__WHAT YOU HAVE TO DO__: Take the entries that follow and return exactly the lines from the one holding "yapıda **(Char \*" through the one holding "yapıda **(Char [])**.</span><span", both included. Nothing else is needed.

[Records excerpted from a collection]
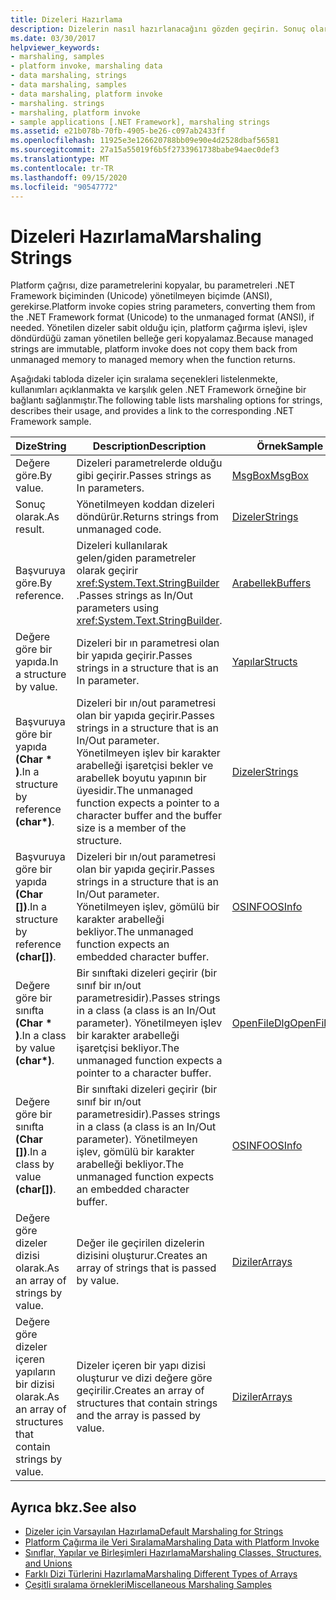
 ```yaml
---
title: Dizeleri Hazırlama
description: Dizelerin nasıl hazırlanacağını gözden geçirin. Sonuç olarak, bir yapıda veya bir sınıfta değere ya da başvuruya göre dizeleri sıralama ve daha fazla bilgi için seçeneklere bakın.
ms.date: 03/30/2017
helpviewer_keywords:
- marshaling, samples
- platform invoke, marshaling data
- data marshaling, strings
- data marshaling, samples
- data marshaling, platform invoke
- marshaling. strings
- marshaling, platform invoke
- sample applications [.NET Framework], marshaling strings
ms.assetid: e21b078b-70fb-4905-be26-c097ab2433ff
ms.openlocfilehash: 11925e3e126620788bb09e90e4d2528dbaf56581
ms.sourcegitcommit: 27a15a55019f6b5f2733961738babe94aec0def3
ms.translationtype: MT
ms.contentlocale: tr-TR
ms.lasthandoff: 09/15/2020
ms.locfileid: "90547772"
---
```

# <a name="marshaling-strings"></a><span data-ttu-id="46f3c-104">Dizeleri Hazırlama</span><span class="sxs-lookup"><span data-stu-id="46f3c-104">Marshaling Strings</span></span>
<span data-ttu-id="46f3c-105">Platform çağrısı, dize parametrelerini kopyalar, bu parametreleri .NET Framework biçiminden (Unicode) yönetilmeyen biçimde (ANSI), gerekirse.</span><span class="sxs-lookup"><span data-stu-id="46f3c-105">Platform invoke copies string parameters, converting them from the .NET Framework format (Unicode) to the unmanaged format (ANSI), if needed.</span></span> <span data-ttu-id="46f3c-106">Yönetilen dizeler sabit olduğu için, platform çağırma işlevi, işlev döndürdüğü zaman yönetilen belleğe geri kopyalamaz.</span><span class="sxs-lookup"><span data-stu-id="46f3c-106">Because managed strings are immutable, platform invoke does not copy them back from unmanaged memory to managed memory when the function returns.</span></span>  
  
 <span data-ttu-id="46f3c-107">Aşağıdaki tabloda dizeler için sıralama seçenekleri listelenmekte, kullanımları açıklanmakta ve karşılık gelen .NET Framework örneğine bir bağlantı sağlanmıştır.</span><span class="sxs-lookup"><span data-stu-id="46f3c-107">The following table lists marshaling options for strings, describes their usage, and provides a link to the corresponding .NET Framework sample.</span></span>  
  
|<span data-ttu-id="46f3c-108">Dize</span><span class="sxs-lookup"><span data-stu-id="46f3c-108">String</span></span>|<span data-ttu-id="46f3c-109">Description</span><span class="sxs-lookup"><span data-stu-id="46f3c-109">Description</span></span>|<span data-ttu-id="46f3c-110">Örnek</span><span class="sxs-lookup"><span data-stu-id="46f3c-110">Sample</span></span>|  
|------------|-----------------|------------|  
|<span data-ttu-id="46f3c-111">Değere göre.</span><span class="sxs-lookup"><span data-stu-id="46f3c-111">By value.</span></span>|<span data-ttu-id="46f3c-112">Dizeleri parametrelerde olduğu gibi geçirir.</span><span class="sxs-lookup"><span data-stu-id="46f3c-112">Passes strings as In parameters.</span></span>|[<span data-ttu-id="46f3c-113">MsgBox</span><span class="sxs-lookup"><span data-stu-id="46f3c-113">MsgBox</span></span>](msgbox-sample.md)|  
|<span data-ttu-id="46f3c-114">Sonuç olarak.</span><span class="sxs-lookup"><span data-stu-id="46f3c-114">As result.</span></span>|<span data-ttu-id="46f3c-115">Yönetilmeyen koddan dizeleri döndürür.</span><span class="sxs-lookup"><span data-stu-id="46f3c-115">Returns strings from unmanaged code.</span></span>|<span data-ttu-id="46f3c-116">[Dizeler](/previous-versions/dotnet/netframework-4.0/e765dyyy(v=vs.100))</span><span class="sxs-lookup"><span data-stu-id="46f3c-116">[Strings](/previous-versions/dotnet/netframework-4.0/e765dyyy(v=vs.100))</span></span>|  
|<span data-ttu-id="46f3c-117">Başvuruya göre.</span><span class="sxs-lookup"><span data-stu-id="46f3c-117">By reference.</span></span>|<span data-ttu-id="46f3c-118">Dizeleri kullanılarak gelen/giden parametreler olarak geçirir <xref:System.Text.StringBuilder> .</span><span class="sxs-lookup"><span data-stu-id="46f3c-118">Passes strings as In/Out parameters using <xref:System.Text.StringBuilder>.</span></span>|<span data-ttu-id="46f3c-119">[Arabellek](/previous-versions/dotnet/netframework-4.0/x3txb6xc(v=vs.100))</span><span class="sxs-lookup"><span data-stu-id="46f3c-119">[Buffers](/previous-versions/dotnet/netframework-4.0/x3txb6xc(v=vs.100))</span></span>|  
|<span data-ttu-id="46f3c-120">Değere göre bir yapıda.</span><span class="sxs-lookup"><span data-stu-id="46f3c-120">In a structure by value.</span></span>|<span data-ttu-id="46f3c-121">Dizeleri bir ın parametresi olan bir yapıda geçirir.</span><span class="sxs-lookup"><span data-stu-id="46f3c-121">Passes strings in a structure that is an In parameter.</span></span>|<span data-ttu-id="46f3c-122">[Yapılar](/previous-versions/dotnet/netframework-4.0/eadtsekz(v=vs.100))</span><span class="sxs-lookup"><span data-stu-id="46f3c-122">[Structs](/previous-versions/dotnet/netframework-4.0/eadtsekz(v=vs.100))</span></span>|  
|<span data-ttu-id="46f3c-123">Başvuruya göre bir yapıda **(Char \* )**.</span><span class="sxs-lookup"><span data-stu-id="46f3c-123">In a structure by reference **(char\*)**.</span></span>|<span data-ttu-id="46f3c-124">Dizeleri bir ın/out parametresi olan bir yapıda geçirir.</span><span class="sxs-lookup"><span data-stu-id="46f3c-124">Passes strings in a structure that is an In/Out parameter.</span></span> <span data-ttu-id="46f3c-125">Yönetilmeyen işlev bir karakter arabelleği işaretçisi bekler ve arabellek boyutu yapının bir üyesidir.</span><span class="sxs-lookup"><span data-stu-id="46f3c-125">The unmanaged function expects a pointer to a character buffer and the buffer size is a member of the structure.</span></span>|<span data-ttu-id="46f3c-126">[Dizeler](/previous-versions/dotnet/netframework-4.0/e765dyyy(v=vs.100))</span><span class="sxs-lookup"><span data-stu-id="46f3c-126">[Strings](/previous-versions/dotnet/netframework-4.0/e765dyyy(v=vs.100))</span></span>|  
|<span data-ttu-id="46f3c-127">Başvuruya göre bir yapıda **(Char [])**.</span><span class="sxs-lookup"><span data-stu-id="46f3c-127">In a structure by reference **(char[])**.</span></span>|<span data-ttu-id="46f3c-128">Dizeleri bir ın/out parametresi olan bir yapıda geçirir.</span><span class="sxs-lookup"><span data-stu-id="46f3c-128">Passes strings in a structure that is an In/Out parameter.</span></span> <span data-ttu-id="46f3c-129">Yönetilmeyen işlev, gömülü bir karakter arabelleği bekliyor.</span><span class="sxs-lookup"><span data-stu-id="46f3c-129">The unmanaged function expects an embedded character buffer.</span></span>|<span data-ttu-id="46f3c-130">[OSINFO](/previous-versions/dotnet/netframework-4.0/795sy883(v=vs.100))</span><span class="sxs-lookup"><span data-stu-id="46f3c-130">[OSInfo](/previous-versions/dotnet/netframework-4.0/795sy883(v=vs.100))</span></span>|  
|<span data-ttu-id="46f3c-131">Değere göre bir sınıfta **(Char \* )**.</span><span class="sxs-lookup"><span data-stu-id="46f3c-131">In a class by value **(char\*)**.</span></span>|<span data-ttu-id="46f3c-132">Bir sınıftaki dizeleri geçirir (bir sınıf bir ın/out parametresidir).</span><span class="sxs-lookup"><span data-stu-id="46f3c-132">Passes strings in a class (a class is an In/Out parameter).</span></span> <span data-ttu-id="46f3c-133">Yönetilmeyen işlev bir karakter arabelleği işaretçisi bekliyor.</span><span class="sxs-lookup"><span data-stu-id="46f3c-133">The unmanaged function expects a pointer to a character buffer.</span></span>|<span data-ttu-id="46f3c-134">[OpenFileDlg](/previous-versions/dotnet/netframework-4.0/w5tyztk9(v=vs.100))</span><span class="sxs-lookup"><span data-stu-id="46f3c-134">[OpenFileDlg](/previous-versions/dotnet/netframework-4.0/w5tyztk9(v=vs.100))</span></span>|  
|<span data-ttu-id="46f3c-135">Değere göre bir sınıfta **(Char [])**.</span><span class="sxs-lookup"><span data-stu-id="46f3c-135">In a class by value **(char[])**.</span></span>|<span data-ttu-id="46f3c-136">Bir sınıftaki dizeleri geçirir (bir sınıf bir ın/out parametresidir).</span><span class="sxs-lookup"><span data-stu-id="46f3c-136">Passes strings in a class (a class is an In/Out parameter).</span></span> <span data-ttu-id="46f3c-137">Yönetilmeyen işlev, gömülü bir karakter arabelleği bekliyor.</span><span class="sxs-lookup"><span data-stu-id="46f3c-137">The unmanaged function expects an embedded character buffer.</span></span>|<span data-ttu-id="46f3c-138">[OSINFO](/previous-versions/dotnet/netframework-4.0/795sy883(v=vs.100))</span><span class="sxs-lookup"><span data-stu-id="46f3c-138">[OSInfo](/previous-versions/dotnet/netframework-4.0/795sy883(v=vs.100))</span></span>|  
|<span data-ttu-id="46f3c-139">Değere göre dizeler dizisi olarak.</span><span class="sxs-lookup"><span data-stu-id="46f3c-139">As an array of strings by value.</span></span>|<span data-ttu-id="46f3c-140">Değer ile geçirilen dizelerin dizisini oluşturur.</span><span class="sxs-lookup"><span data-stu-id="46f3c-140">Creates an array of strings that is passed by value.</span></span>|[<span data-ttu-id="46f3c-141">Diziler</span><span class="sxs-lookup"><span data-stu-id="46f3c-141">Arrays</span></span>](marshaling-different-types-of-arrays.md)|  
|<span data-ttu-id="46f3c-142">Değere göre dizeler içeren yapıların bir dizisi olarak.</span><span class="sxs-lookup"><span data-stu-id="46f3c-142">As an array of structures that contain strings by value.</span></span>|<span data-ttu-id="46f3c-143">Dizeler içeren bir yapı dizisi oluşturur ve dizi değere göre geçirilir.</span><span class="sxs-lookup"><span data-stu-id="46f3c-143">Creates an array of structures that contain strings and the array is passed by value.</span></span>|[<span data-ttu-id="46f3c-144">Diziler</span><span class="sxs-lookup"><span data-stu-id="46f3c-144">Arrays</span></span>](marshaling-different-types-of-arrays.md)|  
  
## <a name="see-also"></a><span data-ttu-id="46f3c-145">Ayrıca bkz.</span><span class="sxs-lookup"><span data-stu-id="46f3c-145">See also</span></span>

- [<span data-ttu-id="46f3c-146">Dizeler için Varsayılan Hazırlama</span><span class="sxs-lookup"><span data-stu-id="46f3c-146">Default Marshaling for Strings</span></span>](default-marshaling-for-strings.md)
- [<span data-ttu-id="46f3c-147">Platform Çağırma ile Veri Sıralama</span><span class="sxs-lookup"><span data-stu-id="46f3c-147">Marshaling Data with Platform Invoke</span></span>](marshaling-data-with-platform-invoke.md)
- [<span data-ttu-id="46f3c-148">Sınıflar, Yapılar ve Birleşimleri Hazırlama</span><span class="sxs-lookup"><span data-stu-id="46f3c-148">Marshaling Classes, Structures, and Unions</span></span>](marshaling-classes-structures-and-unions.md)
- [<span data-ttu-id="46f3c-149">Farklı Dizi Türlerini Hazırlama</span><span class="sxs-lookup"><span data-stu-id="46f3c-149">Marshaling Different Types of Arrays</span></span>](marshaling-different-types-of-arrays.md)
- <span data-ttu-id="46f3c-150">[Çeşitli sıralama örnekleri](/previous-versions/dotnet/netframework-4.0/ss9sb93t(v=vs.100))</span><span class="sxs-lookup"><span data-stu-id="46f3c-150">[Miscellaneous Marshaling Samples](/previous-versions/dotnet/netframework-4.0/ss9sb93t(v=vs.100))</span></span>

__RESULT OF THIS EXERCISE__:
|<span data-ttu-id="46f3c-123">Başvuruya göre bir yapıda **(Char \* )**.</span><span class="sxs-lookup"><span data-stu-id="46f3c-123">In a structure by reference **(char\*)**.</span></span>|<span data-ttu-id="46f3c-124">Dizeleri bir ın/out parametresi olan bir yapıda geçirir.</span><span class="sxs-lookup"><span data-stu-id="46f3c-124">Passes strings in a structure that is an In/Out parameter.</span></span> <span data-ttu-id="46f3c-125">Yönetilmeyen işlev bir karakter arabelleği işaretçisi bekler ve arabellek boyutu yapının bir üyesidir.</span><span class="sxs-lookup"><span data-stu-id="46f3c-125">The unmanaged function expects a pointer to a character buffer and the buffer size is a member of the structure.</span></span>|<span data-ttu-id="46f3c-126">[Dizeler](/previous-versions/dotnet/netframework-4.0/e765dyyy(v=vs.100))</span><span class="sxs-lookup"><span data-stu-id="46f3c-126">[Strings](/previous-versions/dotnet/netframework-4.0/e765dyyy(v=vs.100))</span></span>|  
|<span data-ttu-id="46f3c-127">Başvuruya göre bir yapıda **(Char [])**.</span><span class="sxs-lookup"><span data-stu-id="46f3c-127">In a structure by reference **(char[])**.</span></span>|<span data-ttu-id="46f3c-128">Dizeleri bir ın/out parametresi olan bir yapıda geçirir.</span><span class="sxs-lookup"><span data-stu-id="46f3c-128">Passes strings in a structure that is an In/Out parameter.</span></span> <span data-ttu-id="46f3c-129">Yönetilmeyen işlev, gömülü bir karakter arabelleği bekliyor.</span><span class="sxs-lookup"><span data-stu-id="46f3c-129">The unmanaged function expects an embedded character buffer.</span></span>|<span data-ttu-id="46f3c-130">[OSINFO](/previous-versions/dotnet/netframework-4.0/795sy883(v=vs.100))</span><span class="sxs-lookup"><span data-stu-id="46f3c-130">[OSInfo](/previous-versions/dotnet/netframework-4.0/795sy883(v=vs.100))</span></span>|  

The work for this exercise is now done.